Düşüncelerimizin Kaynağı

Çevrimdışı braveturks

  • Tecrübeli Üye
  • ****
  • 271
  • 386
  • 4. Sınıf Öğretmeni
  • 271
  • 386
  • 4. Sınıf Öğretmeni
23 Ağu 2009 16:29:59
Düşüncelerimizin Kaynağı

İnsanları diğer varlıklardan ayıran en önemli özelliği düşünebilmesi, muhakeme edebilmesidir. Düşünme yeteneğine sahibiz ama düşünebilme biraz farklı bir durum. Çünkü insanın düşünebilmesi için kavramlara, kelimelere ihtiyacı vardır. Ve insanlar doğuştan kavram ve kelimelere sahip olarak doğmazlar. Sadece kavramları ve kelimeleri öğrenme yetisi ile dünyaya gelirler.
 Kelime ve kavramların kazanılması ise ancak sağlıklı bir toplum ve eğitim-öğretim ile sağlanır.
 Kavram hazinemiz genişledikçe düşünce yapımız derinleşir. Kendi kararlarımızın kaptanı oluruz. Rotamızı kendimiz çizeriz.
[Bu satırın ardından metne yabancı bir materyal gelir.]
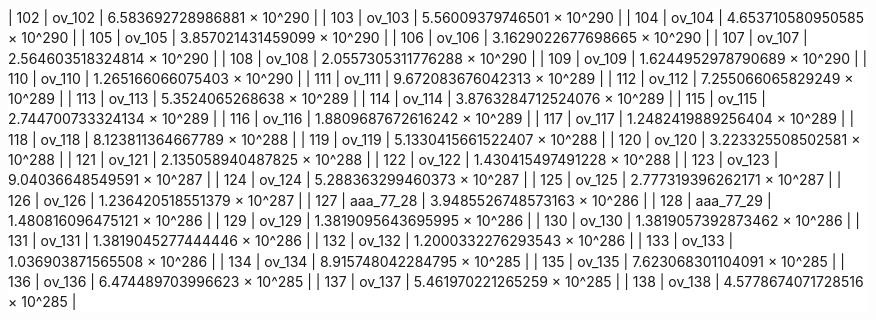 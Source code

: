 | 102 | ov_102 | 6.583692728986881 × 10^290 |
| 103 | ov_103 | 5.56009379746501 × 10^290 |
| 104 | ov_104 | 4.653710580950585 × 10^290 |
| 105 | ov_105 | 3.857021431459099 × 10^290 |
| 106 | ov_106 | 3.1629022677698665 × 10^290 |
| 107 | ov_107 | 2.564603518324814 × 10^290 |
| 108 | ov_108 | 2.0557305311776288 × 10^290 |
| 109 | ov_109 | 1.6244952978790689 × 10^290 |
| 110 | ov_110 | 1.265166066075403 × 10^290 |
| 111 | ov_111 | 9.672083676042313 × 10^289 |
| 112 | ov_112 | 7.255066065829249 × 10^289 |
| 113 | ov_113 | 5.3524065268638 × 10^289 |
| 114 | ov_114 | 3.8763284712524076 × 10^289 |
| 115 | ov_115 | 2.744700733324134 × 10^289 |
| 116 | ov_116 | 1.8809687672616242 × 10^289 |
| 117 | ov_117 | 1.2482419889256404 × 10^289 |
| 118 | ov_118 | 8.123811364667789 × 10^288 |
| 119 | ov_119 | 5.1330415661522407 × 10^288 |
| 120 | ov_120 | 3.223325508502581 × 10^288 |
| 121 | ov_121 | 2.135058940487825 × 10^288 |
| 122 | ov_122 | 1.430415497491228 × 10^288 |
| 123 | ov_123 | 9.04036648549591 × 10^287 |
| 124 | ov_124 | 5.288363299460373 × 10^287 |
| 125 | ov_125 | 2.777319396262171 × 10^287 |
| 126 | ov_126 | 1.236420518551379 × 10^287 |
| 127 | aaa_77_28 | 3.9485526748573163 × 10^286 |
| 128 | aaa_77_29 | 1.480816096475121 × 10^286 |
| 129 | ov_129 | 1.3819095643695995 × 10^286 |
| 130 | ov_130 | 1.3819057392873462 × 10^286 |
| 131 | ov_131 | 1.3819045277444446 × 10^286 |
| 132 | ov_132 | 1.2000332276293543 × 10^286 |
| 133 | ov_133 | 1.036903871565508 × 10^286 |
| 134 | ov_134 | 8.915748042284795 × 10^285 |
| 135 | ov_135 | 7.623068301104091 × 10^285 |
| 136 | ov_136 | 6.474489703996623 × 10^285 |
| 137 | ov_137 | 5.461970221265259 × 10^285 |
| 138 | ov_138 | 4.5778674071728516 × 10^285 | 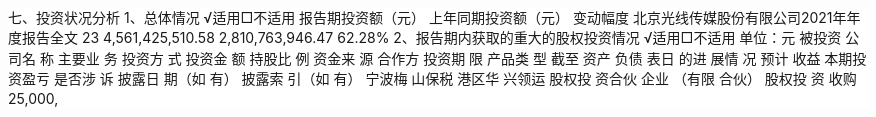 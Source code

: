七、投资状况分析
1、总体情况
√适用□不适用
报告期投资额（元）
上年同期投资额（元）
变动幅度
北京光线传媒股份有限公司2021年年度报告全文
23
4,561,425,510.58
2,810,763,946.47
62.28%
2、报告期内获取的重大的股权投资情况
√适用□不适用
单位：元
被投资
公司名
称
主要业
务
投资方
式
投资金
额
持股比
例
资金来
源
合作方
投资期
限
产品类
型
截至
资产
负债
表日
的进
展情
况
预计
收益
本期投
资盈亏
是否涉
诉
披露日
期（如
有）
披露索
引（如
有）
宁波梅
山保税
港区华
兴领运
股权投
资合伙
企业
（有限
合伙）
股权投
资
收购
25,000, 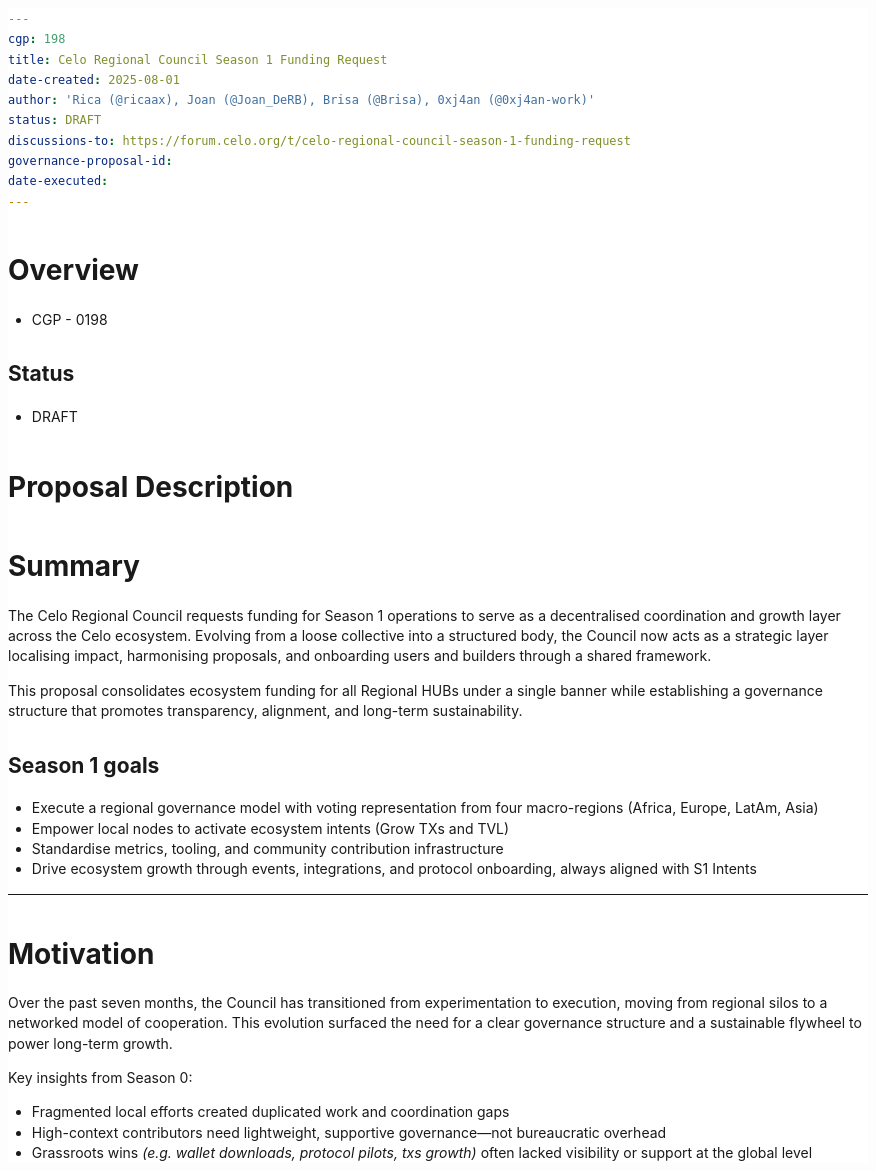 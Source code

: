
 ```yaml
---
cgp: 198
title: Celo Regional Council Season 1 Funding Request
date-created: 2025-08-01
author: 'Rica (@ricaax), Joan (@Joan_DeRB), Brisa (@Brisa), 0xj4an (@0xj4an-work)'
status: DRAFT
discussions-to: https://forum.celo.org/t/celo-regional-council-season-1-funding-request
governance-proposal-id:
date-executed:
---
```


Overview
============================
- CGP - 0198
 
## Status
- DRAFT
 
Proposal Description
============================
# Summary
The Celo Regional Council requests funding for Season 1 operations to serve as a decentralised coordination and growth layer across the Celo ecosystem. Evolving from a loose collective into a structured body, the Council now acts as a strategic layer localising impact, harmonising proposals, and onboarding users and builders through a shared framework.

This proposal consolidates ecosystem funding for all Regional HUBs under a single banner while establishing a governance structure that promotes transparency, alignment, and long-term sustainability.

## Season 1 goals
* Execute a regional governance model with voting representation from four macro-regions (Africa, Europe, LatAm, Asia)
* Empower local nodes to activate ecosystem intents (Grow TXs and TVL)
* Standardise metrics, tooling, and community contribution infrastructure
* Drive ecosystem growth through events, integrations, and protocol onboarding, always aligned with S1 Intents

---
# Motivation
Over the past seven months, the Council has transitioned from experimentation to execution, moving from regional silos to a networked model of cooperation. This evolution surfaced the need for a clear governance structure and a sustainable flywheel to power long-term growth.

Key insights from Season 0:
* Fragmented local efforts created duplicated work and coordination gaps
* High-context contributors need lightweight, supportive governance—not bureaucratic overhead
* Grassroots wins *(e.g. wallet downloads, protocol pilots, txs growth)* often lacked visibility or support at the global level
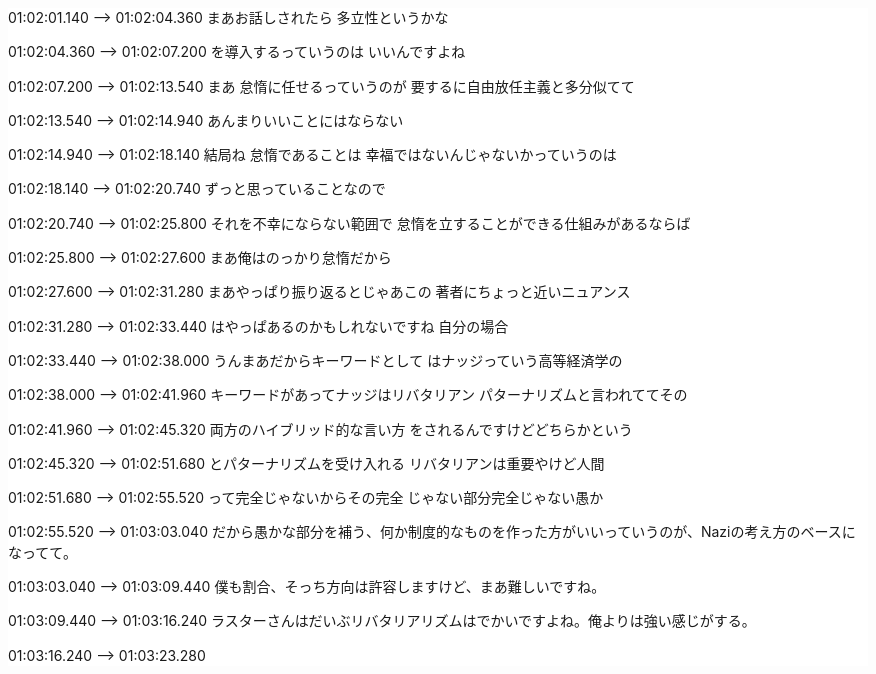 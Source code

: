 01:02:01.140 --> 01:02:04.360
まあお話しされたら 多立性というかな

01:02:04.360 --> 01:02:07.200
を導入するっていうのは いいんですよね

01:02:07.200 --> 01:02:13.540
まあ 怠惰に任せるっていうのが 要するに自由放任主義と多分似てて

01:02:13.540 --> 01:02:14.940
あんまりいいことにはならない

01:02:14.940 --> 01:02:18.140
結局ね 怠惰であることは 幸福ではないんじゃないかっていうのは

01:02:18.140 --> 01:02:20.740
ずっと思っていることなので

01:02:20.740 --> 01:02:25.800
それを不幸にならない範囲で 怠惰を立することができる仕組みがあるならば

01:02:25.800 --> 01:02:27.600
まあ俺はのっかり怠惰だから

01:02:27.600 --> 01:02:31.280
まあやっぱり振り返るとじゃあこの 著者にちょっと近いニュアンス

01:02:31.280 --> 01:02:33.440
はやっぱあるのかもしれないですね 自分の場合

01:02:33.440 --> 01:02:38.000
うんまあだからキーワードとして はナッジっていう高等経済学の

01:02:38.000 --> 01:02:41.960
キーワードがあってナッジはリバタリアン パターナリズムと言われててその

01:02:41.960 --> 01:02:45.320
両方のハイブリッド的な言い方 をされるんですけどどちらかという

01:02:45.320 --> 01:02:51.680
とパターナリズムを受け入れる リバタリアンは重要やけど人間

01:02:51.680 --> 01:02:55.520
って完全じゃないからその完全 じゃない部分完全じゃない愚か

01:02:55.520 --> 01:03:03.040
だから愚かな部分を補う、何か制度的なものを作った方がいいっていうのが、Naziの考え方のベースになってて。

01:03:03.040 --> 01:03:09.440
僕も割合、そっち方向は許容しますけど、まあ難しいですね。

01:03:09.440 --> 01:03:16.240
ラスターさんはだいぶリバタリアリズムはでかいですよね。俺よりは強い感じがする。

01:03:16.240 --> 01:03:23.280
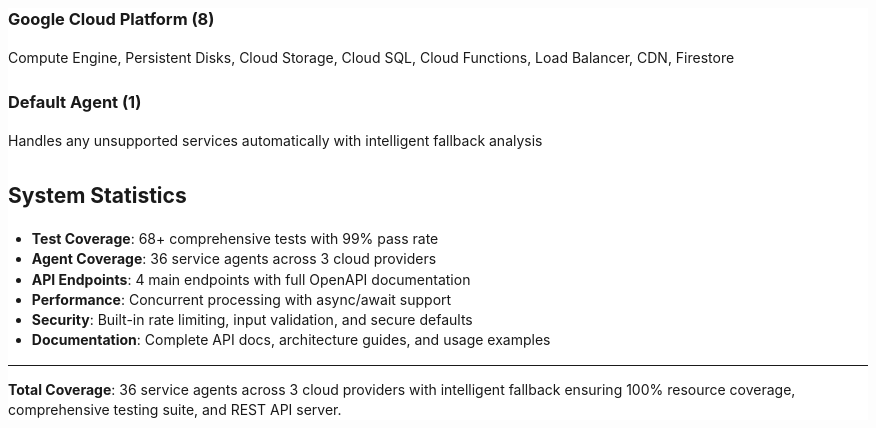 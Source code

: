 ### Google Cloud Platform (8)

Compute Engine, Persistent Disks, Cloud Storage, Cloud SQL, Cloud Functions, Load Balancer, CDN, Firestore

### Default Agent (1)

Handles any unsupported services automatically with intelligent fallback analysis

## System Statistics

- **Test Coverage**: 68+ comprehensive tests with 99% pass rate
- **Agent Coverage**: 36 service agents across 3 cloud providers
- **API Endpoints**: 4 main endpoints with full OpenAPI documentation
- **Performance**: Concurrent processing with async/await support
- **Security**: Built-in rate limiting, input validation, and secure defaults
- **Documentation**: Complete API docs, architecture guides, and usage examples

---

**Total Coverage**: 36 service agents across 3 cloud providers with intelligent fallback ensuring 100% resource coverage, comprehensive testing suite, and REST API server.
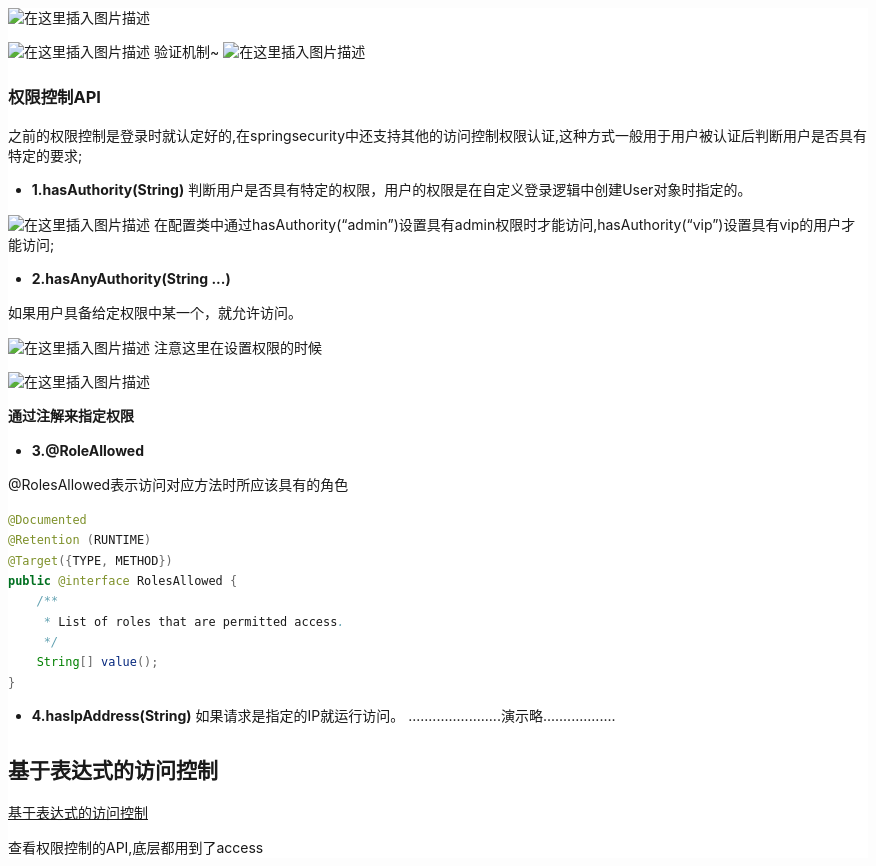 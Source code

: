 ![在这里插入图片描述](https://img-blog.csdnimg.cn/687eaa3c955d4037b6599aa7f6eef4f2.png?x-oss-process=image/watermark,type_d3F5LXplbmhlaQ,shadow_50,text_Q1NETiBAQ29kZU1hcnRhaW4=,size_20,color_FFFFFF,t_70,g_se,x_16)

![在这里插入图片描述](https://img-blog.csdnimg.cn/c3a9f35cc501468d871b57a463a5a4ef.png?x-oss-process=image/watermark,type_d3F5LXplbmhlaQ,shadow_50,text_Q1NETiBAQ29kZU1hcnRhaW4=,size_20,color_FFFFFF,t_70,g_se,x_16)
验证机制~
![在这里插入图片描述](https://img-blog.csdnimg.cn/2b27a889de334b2bb86930369b754e3d.png?x-oss-process=image/watermark,type_d3F5LXplbmhlaQ,shadow_50,text_Q1NETiBAQ29kZU1hcnRhaW4=,size_20,color_FFFFFF,t_70,g_se,x_16)

### 权限控制API
之前的权限控制是登录时就认定好的,在springsecurity中还支持其他的访问控制权限认证,这种方式一般用于用户被认证后判断用户是否具有特定的要求;

 - **1.hasAuthority(String)**
判断用户是否具有特定的权限，用户的权限是在自定义登录逻辑中创建User对象时指定的。

![在这里插入图片描述](https://img-blog.csdnimg.cn/4bb94b38e9ea4095bae8e1dd813c593a.png)
在配置类中通过hasAuthority(“admin”)设置具有admin权限时才能访问,hasAuthority(“vip”)设置具有vip的用户才能访问;

 - **2.hasAnyAuthority(String ...)**

如果用户具备给定权限中某一个，就允许访问。

![在这里插入图片描述](https://img-blog.csdnimg.cn/994429a2032f4dd6a085d5e8e7a153ba.png)
注意这里在设置权限的时候

![在这里插入图片描述](https://img-blog.csdnimg.cn/715fc6dd7bfe4a54ac97bb35dbcfd50d.png?x-oss-process=image/watermark,type_d3F5LXplbmhlaQ,shadow_50,text_Q1NETiBAQ29kZU1hcnRhaW4=,size_20,color_FFFFFF,t_70,g_se,x_16)

**通过注解来指定权限**

 - **3.@RoleAllowed**

@RolesAllowed表示访问对应方法时所应该具有的角色

```java
@Documented
@Retention (RUNTIME)
@Target({TYPE, METHOD})
public @interface RolesAllowed {
    /**
     * List of roles that are permitted access.
     */
    String[] value();
}

```

 - **4.hasIpAddress(String)**
如果请求是指定的IP就运行访问。
.......................演示略..................


## 基于表达式的访问控制
[基于表达式的访问控制](https://docs.spring.io/spring-security/reference/servlet/authorization/expression-based.html#_overview)

查看权限控制的API,底层都用到了access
Peki, ya kendi kavramlarımızı oluşturmak için okumuyor, araştırmıyorsak? İşin kolayına kaçıp sadece çevreden duyduklarımızla yetiniyorsak, daha da kötüsü TV’den başka kaynağımız yoksa ne olur? Düşüncelerimizin hâkimiyetini kaybederiz. Ve düşüncelerimizin yön verdiği kararlar, eylemler ve düşüncelerimizin yönettiği yaşantılar bizim olmaktan çıkar.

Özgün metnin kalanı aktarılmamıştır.